Step 2: Conversion to markdown The file is converted to structured markdown.

Tables are identified by their boundaries. A blank row or blank column signals the end of one table and the start of the next.
Any content found after that boundary is treated as a separate table.

Step 3: Chunking The markdown is split by sheet first. Each sheet is then chunked independently using the token limit.

The sheet name is stored as the chunk title, and the file name as the record title.
Tables that exceed the token limit (5,000 tokens by default) are split at row boundaries.
The original header row is re-inserted at the top of every continuation chunk, so each chunk is a self-contained, valid markdown table.
If a sheet contains multiple tables separated by blank rows, each is treated as a separate table in the markdown output and chunked independently.

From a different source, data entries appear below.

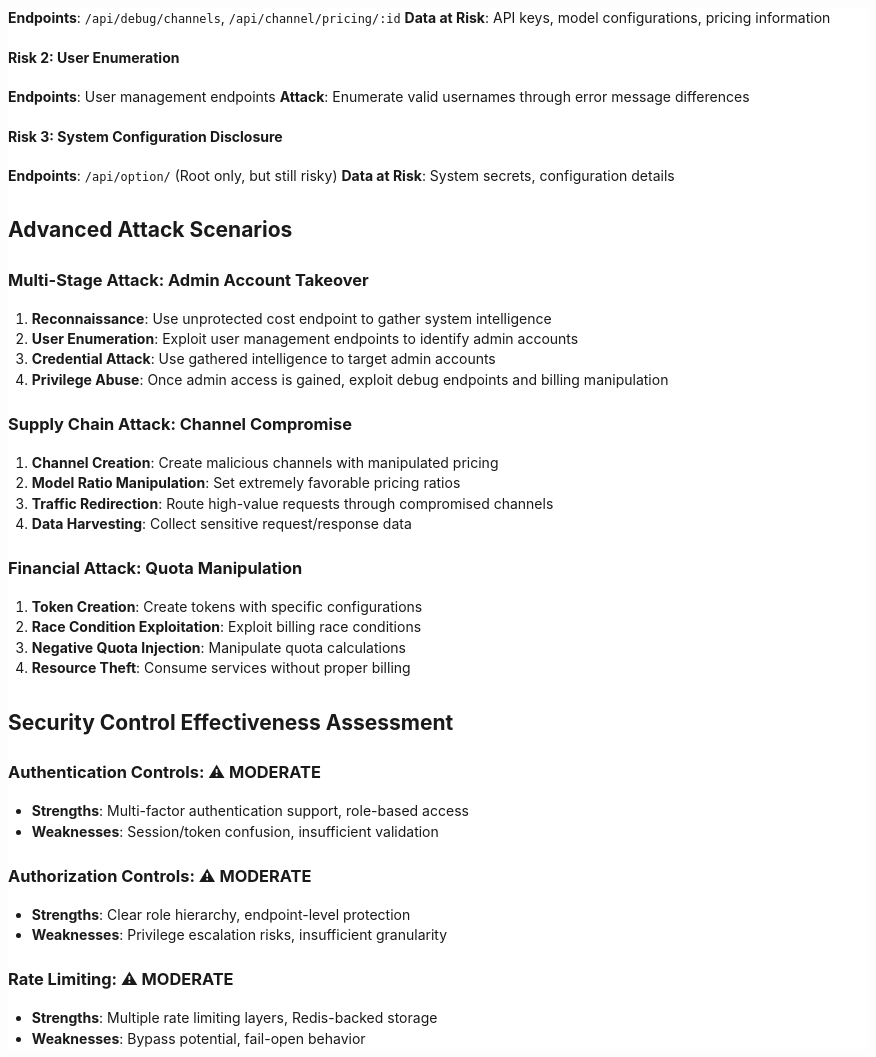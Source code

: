 **Endpoints**: `/api/debug/channels`, `/api/channel/pricing/:id`
**Data at Risk**: API keys, model configurations, pricing information

#### Risk 2: User Enumeration

**Endpoints**: User management endpoints
**Attack**: Enumerate valid usernames through error message differences

#### Risk 3: System Configuration Disclosure

**Endpoints**: `/api/option/` (Root only, but still risky)
**Data at Risk**: System secrets, configuration details

## Advanced Attack Scenarios

### Multi-Stage Attack: Admin Account Takeover

1. **Reconnaissance**: Use unprotected cost endpoint to gather system intelligence
2. **User Enumeration**: Exploit user management endpoints to identify admin accounts
3. **Credential Attack**: Use gathered intelligence to target admin accounts
4. **Privilege Abuse**: Once admin access is gained, exploit debug endpoints and billing manipulation

### Supply Chain Attack: Channel Compromise

1. **Channel Creation**: Create malicious channels with manipulated pricing
2. **Model Ratio Manipulation**: Set extremely favorable pricing ratios
3. **Traffic Redirection**: Route high-value requests through compromised channels
4. **Data Harvesting**: Collect sensitive request/response data

### Financial Attack: Quota Manipulation

1. **Token Creation**: Create tokens with specific configurations
2. **Race Condition Exploitation**: Exploit billing race conditions
3. **Negative Quota Injection**: Manipulate quota calculations
4. **Resource Theft**: Consume services without proper billing

## Security Control Effectiveness Assessment

### Authentication Controls: ⚠️ MODERATE

- **Strengths**: Multi-factor authentication support, role-based access
- **Weaknesses**: Session/token confusion, insufficient validation

### Authorization Controls: ⚠️ MODERATE

- **Strengths**: Clear role hierarchy, endpoint-level protection
- **Weaknesses**: Privilege escalation risks, insufficient granularity

### Rate Limiting: ⚠️ MODERATE

- **Strengths**: Multiple rate limiting layers, Redis-backed storage
- **Weaknesses**: Bypass potential, fail-open behavior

Step 4: Indexing The resulting chunks are stored and indexed for search.

What Works Out of the Box

For well-structured Excel files with clear column headers and consistent data, Search AI supports:

Lookup and Retrieval — Locate a specific record, value, or row based on a query.
Semantic Search — Search across columns filled with rich text.
Sheet-Scoped Queries — Sheet names are indexed as titles for data chunks, enabling search within a specific sheet in the workbook.
Cross-Sheet Retrieval — All sheets within the same workbook are included in a single search index, enabling knowledge sharing across sheets.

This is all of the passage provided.